- _ASSIGNMENT_: Every line below between the one holding "[https://scikit-learn.org](https://scikit-learn.org)." and the one holding "## Installation", inclusive, should be copied exactly, and no other line.

- _SUPPLIED MATERIAL_:
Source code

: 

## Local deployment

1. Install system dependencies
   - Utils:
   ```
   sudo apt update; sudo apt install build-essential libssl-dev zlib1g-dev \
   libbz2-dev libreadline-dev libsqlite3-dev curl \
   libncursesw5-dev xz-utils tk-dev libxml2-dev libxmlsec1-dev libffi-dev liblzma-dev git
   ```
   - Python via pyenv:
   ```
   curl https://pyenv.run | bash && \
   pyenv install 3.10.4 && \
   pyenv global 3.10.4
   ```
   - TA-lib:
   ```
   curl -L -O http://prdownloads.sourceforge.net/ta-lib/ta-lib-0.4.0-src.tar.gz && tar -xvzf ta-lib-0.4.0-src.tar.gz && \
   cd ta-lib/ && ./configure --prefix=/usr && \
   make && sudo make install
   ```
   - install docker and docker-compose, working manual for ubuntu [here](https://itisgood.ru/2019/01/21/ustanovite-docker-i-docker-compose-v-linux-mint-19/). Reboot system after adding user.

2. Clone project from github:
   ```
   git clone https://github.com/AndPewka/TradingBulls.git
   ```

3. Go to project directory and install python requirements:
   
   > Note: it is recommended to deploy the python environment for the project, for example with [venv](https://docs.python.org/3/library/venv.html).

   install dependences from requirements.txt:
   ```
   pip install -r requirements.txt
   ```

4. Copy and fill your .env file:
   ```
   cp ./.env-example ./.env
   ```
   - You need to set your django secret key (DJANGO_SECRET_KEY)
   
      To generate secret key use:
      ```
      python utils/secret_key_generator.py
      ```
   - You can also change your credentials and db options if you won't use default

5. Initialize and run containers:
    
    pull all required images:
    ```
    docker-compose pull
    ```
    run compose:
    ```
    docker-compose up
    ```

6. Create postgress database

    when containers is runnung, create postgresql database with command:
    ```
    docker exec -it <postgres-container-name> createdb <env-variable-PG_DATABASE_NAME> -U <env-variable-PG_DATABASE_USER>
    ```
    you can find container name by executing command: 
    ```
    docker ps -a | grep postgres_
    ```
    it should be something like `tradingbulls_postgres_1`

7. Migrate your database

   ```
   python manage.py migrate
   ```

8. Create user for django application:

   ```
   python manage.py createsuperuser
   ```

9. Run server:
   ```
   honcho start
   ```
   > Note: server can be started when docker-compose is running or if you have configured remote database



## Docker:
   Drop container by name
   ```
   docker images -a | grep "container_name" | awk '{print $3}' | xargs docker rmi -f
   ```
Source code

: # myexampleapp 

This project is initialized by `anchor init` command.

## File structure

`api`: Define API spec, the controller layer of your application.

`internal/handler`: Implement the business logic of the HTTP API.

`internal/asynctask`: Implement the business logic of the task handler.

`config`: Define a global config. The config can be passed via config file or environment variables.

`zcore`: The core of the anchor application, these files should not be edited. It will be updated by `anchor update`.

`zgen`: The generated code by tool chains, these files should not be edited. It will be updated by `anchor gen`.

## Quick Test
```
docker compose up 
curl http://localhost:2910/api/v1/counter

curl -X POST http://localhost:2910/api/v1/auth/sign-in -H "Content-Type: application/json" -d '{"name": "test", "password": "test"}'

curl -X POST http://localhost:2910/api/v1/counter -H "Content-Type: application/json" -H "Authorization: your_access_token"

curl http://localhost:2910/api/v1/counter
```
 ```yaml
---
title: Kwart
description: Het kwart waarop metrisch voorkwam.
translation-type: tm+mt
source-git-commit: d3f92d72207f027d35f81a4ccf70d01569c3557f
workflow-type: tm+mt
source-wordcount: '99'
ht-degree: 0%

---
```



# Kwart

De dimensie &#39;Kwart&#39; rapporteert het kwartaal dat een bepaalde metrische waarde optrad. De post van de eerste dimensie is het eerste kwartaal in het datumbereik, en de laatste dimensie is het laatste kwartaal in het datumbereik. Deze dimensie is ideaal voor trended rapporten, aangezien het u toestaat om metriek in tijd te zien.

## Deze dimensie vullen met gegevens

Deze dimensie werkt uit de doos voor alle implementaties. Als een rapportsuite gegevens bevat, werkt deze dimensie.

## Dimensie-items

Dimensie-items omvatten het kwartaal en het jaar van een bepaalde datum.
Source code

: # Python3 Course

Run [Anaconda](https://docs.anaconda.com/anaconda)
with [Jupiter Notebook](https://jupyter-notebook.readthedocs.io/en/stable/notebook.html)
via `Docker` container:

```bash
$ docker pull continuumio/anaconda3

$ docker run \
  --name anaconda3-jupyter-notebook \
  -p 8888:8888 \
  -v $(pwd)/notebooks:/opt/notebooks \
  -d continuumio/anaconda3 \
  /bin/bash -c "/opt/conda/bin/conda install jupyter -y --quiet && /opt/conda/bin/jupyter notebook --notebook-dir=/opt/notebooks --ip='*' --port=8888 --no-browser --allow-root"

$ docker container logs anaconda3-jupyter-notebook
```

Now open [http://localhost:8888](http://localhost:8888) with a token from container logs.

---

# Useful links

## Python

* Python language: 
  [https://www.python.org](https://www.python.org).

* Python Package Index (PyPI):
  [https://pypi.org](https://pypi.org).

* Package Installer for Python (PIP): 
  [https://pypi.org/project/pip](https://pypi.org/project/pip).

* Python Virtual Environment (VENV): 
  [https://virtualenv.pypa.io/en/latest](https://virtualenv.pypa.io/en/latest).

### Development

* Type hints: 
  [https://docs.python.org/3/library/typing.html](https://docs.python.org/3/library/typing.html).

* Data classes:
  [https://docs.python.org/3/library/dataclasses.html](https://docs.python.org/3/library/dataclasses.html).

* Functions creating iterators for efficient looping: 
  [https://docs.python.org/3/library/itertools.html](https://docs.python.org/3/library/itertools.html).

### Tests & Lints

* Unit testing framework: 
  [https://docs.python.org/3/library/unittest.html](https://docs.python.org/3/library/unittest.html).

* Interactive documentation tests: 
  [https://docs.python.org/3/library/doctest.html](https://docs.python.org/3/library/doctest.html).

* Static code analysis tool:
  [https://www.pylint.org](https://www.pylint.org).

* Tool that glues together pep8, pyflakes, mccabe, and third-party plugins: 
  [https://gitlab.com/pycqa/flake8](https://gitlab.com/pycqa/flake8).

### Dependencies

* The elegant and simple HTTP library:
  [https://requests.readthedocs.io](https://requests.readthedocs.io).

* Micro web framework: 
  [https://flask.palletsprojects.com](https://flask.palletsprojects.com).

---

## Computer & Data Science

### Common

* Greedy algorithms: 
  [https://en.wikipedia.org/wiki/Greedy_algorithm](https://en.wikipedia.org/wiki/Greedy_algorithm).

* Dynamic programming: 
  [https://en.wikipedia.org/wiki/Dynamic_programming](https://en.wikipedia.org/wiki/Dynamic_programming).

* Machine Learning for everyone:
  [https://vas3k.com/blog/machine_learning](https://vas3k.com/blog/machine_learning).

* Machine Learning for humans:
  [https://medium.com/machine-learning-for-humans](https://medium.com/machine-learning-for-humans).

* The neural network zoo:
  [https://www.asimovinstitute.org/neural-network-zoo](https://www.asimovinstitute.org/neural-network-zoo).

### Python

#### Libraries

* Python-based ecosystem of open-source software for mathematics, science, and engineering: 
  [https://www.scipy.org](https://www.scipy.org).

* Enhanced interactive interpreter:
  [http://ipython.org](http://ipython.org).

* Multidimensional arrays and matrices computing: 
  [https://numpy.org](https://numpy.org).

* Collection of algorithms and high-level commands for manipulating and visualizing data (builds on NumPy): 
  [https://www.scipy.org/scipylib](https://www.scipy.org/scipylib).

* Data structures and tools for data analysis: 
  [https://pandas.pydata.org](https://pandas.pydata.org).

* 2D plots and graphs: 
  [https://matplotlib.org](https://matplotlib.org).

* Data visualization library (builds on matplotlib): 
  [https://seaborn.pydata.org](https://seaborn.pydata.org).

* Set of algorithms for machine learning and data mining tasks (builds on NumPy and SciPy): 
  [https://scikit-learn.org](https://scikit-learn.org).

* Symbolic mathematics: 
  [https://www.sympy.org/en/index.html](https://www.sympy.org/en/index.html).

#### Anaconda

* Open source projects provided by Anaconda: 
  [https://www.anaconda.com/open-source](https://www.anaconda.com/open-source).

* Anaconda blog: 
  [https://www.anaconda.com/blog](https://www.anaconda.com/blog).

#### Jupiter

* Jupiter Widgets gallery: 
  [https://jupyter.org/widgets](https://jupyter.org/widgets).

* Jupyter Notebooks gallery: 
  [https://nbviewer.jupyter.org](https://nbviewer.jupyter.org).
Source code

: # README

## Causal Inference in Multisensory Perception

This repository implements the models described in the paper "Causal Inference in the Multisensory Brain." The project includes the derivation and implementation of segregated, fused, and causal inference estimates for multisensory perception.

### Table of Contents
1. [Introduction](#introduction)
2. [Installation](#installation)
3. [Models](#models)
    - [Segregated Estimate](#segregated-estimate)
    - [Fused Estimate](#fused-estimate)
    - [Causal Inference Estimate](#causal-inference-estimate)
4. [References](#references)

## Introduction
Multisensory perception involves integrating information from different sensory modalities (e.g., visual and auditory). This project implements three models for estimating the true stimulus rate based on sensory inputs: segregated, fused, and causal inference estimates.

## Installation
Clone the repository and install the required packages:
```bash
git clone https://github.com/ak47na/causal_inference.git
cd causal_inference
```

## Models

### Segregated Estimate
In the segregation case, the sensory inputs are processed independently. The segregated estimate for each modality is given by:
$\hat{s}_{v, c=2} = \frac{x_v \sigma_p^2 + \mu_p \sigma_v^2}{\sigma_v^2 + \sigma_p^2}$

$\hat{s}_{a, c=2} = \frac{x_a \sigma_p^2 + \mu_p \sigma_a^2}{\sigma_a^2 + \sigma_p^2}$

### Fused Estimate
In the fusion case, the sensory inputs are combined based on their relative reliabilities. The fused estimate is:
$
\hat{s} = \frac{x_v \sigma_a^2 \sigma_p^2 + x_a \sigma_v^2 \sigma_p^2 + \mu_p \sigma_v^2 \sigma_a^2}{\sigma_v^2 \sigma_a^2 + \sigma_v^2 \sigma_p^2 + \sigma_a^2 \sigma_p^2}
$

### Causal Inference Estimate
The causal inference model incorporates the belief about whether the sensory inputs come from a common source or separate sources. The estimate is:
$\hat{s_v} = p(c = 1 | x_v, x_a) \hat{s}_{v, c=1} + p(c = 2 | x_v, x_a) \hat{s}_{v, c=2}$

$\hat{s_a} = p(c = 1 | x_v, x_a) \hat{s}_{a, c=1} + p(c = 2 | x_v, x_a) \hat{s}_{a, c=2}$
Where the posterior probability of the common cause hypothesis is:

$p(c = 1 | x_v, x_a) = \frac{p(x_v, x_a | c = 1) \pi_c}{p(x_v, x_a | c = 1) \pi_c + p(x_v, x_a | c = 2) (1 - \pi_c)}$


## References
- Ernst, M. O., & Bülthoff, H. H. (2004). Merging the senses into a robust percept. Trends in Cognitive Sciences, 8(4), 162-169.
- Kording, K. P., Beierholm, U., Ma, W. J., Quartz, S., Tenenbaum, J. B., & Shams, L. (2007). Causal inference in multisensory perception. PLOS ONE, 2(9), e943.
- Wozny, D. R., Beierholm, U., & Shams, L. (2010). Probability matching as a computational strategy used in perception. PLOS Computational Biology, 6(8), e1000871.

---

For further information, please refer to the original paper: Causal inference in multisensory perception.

- _EXERCISE ANSWER_:
  [https://scikit-learn.org](https://scikit-learn.org).

* Symbolic mathematics: 
  [https://www.sympy.org/en/index.html](https://www.sympy.org/en/index.html).

#### Anaconda

* Open source projects provided by Anaconda: 
  [https://www.anaconda.com/open-source](https://www.anaconda.com/open-source).

* Anaconda blog: 
  [https://www.anaconda.com/blog](https://www.anaconda.com/blog).

#### Jupiter

* Jupiter Widgets gallery: 
  [https://jupyter.org/widgets](https://jupyter.org/widgets).

* Jupyter Notebooks gallery: 
  [https://nbviewer.jupyter.org](https://nbviewer.jupyter.org).
Source code

: # README

## Causal Inference in Multisensory Perception

This repository implements the models described in the paper "Causal Inference in the Multisensory Brain." The project includes the derivation and implementation of segregated, fused, and causal inference estimates for multisensory perception.

### Table of Contents
1. [Introduction](#introduction)
2. [Installation](#installation)
3. [Models](#models)
    - [Segregated Estimate](#segregated-estimate)
    - [Fused Estimate](#fused-estimate)
    - [Causal Inference Estimate](#causal-inference-estimate)
4. [References](#references)

## Introduction
Multisensory perception involves integrating information from different sensory modalities (e.g., visual and auditory). This project implements three models for estimating the true stimulus rate based on sensory inputs: segregated, fused, and causal inference estimates.

## Installation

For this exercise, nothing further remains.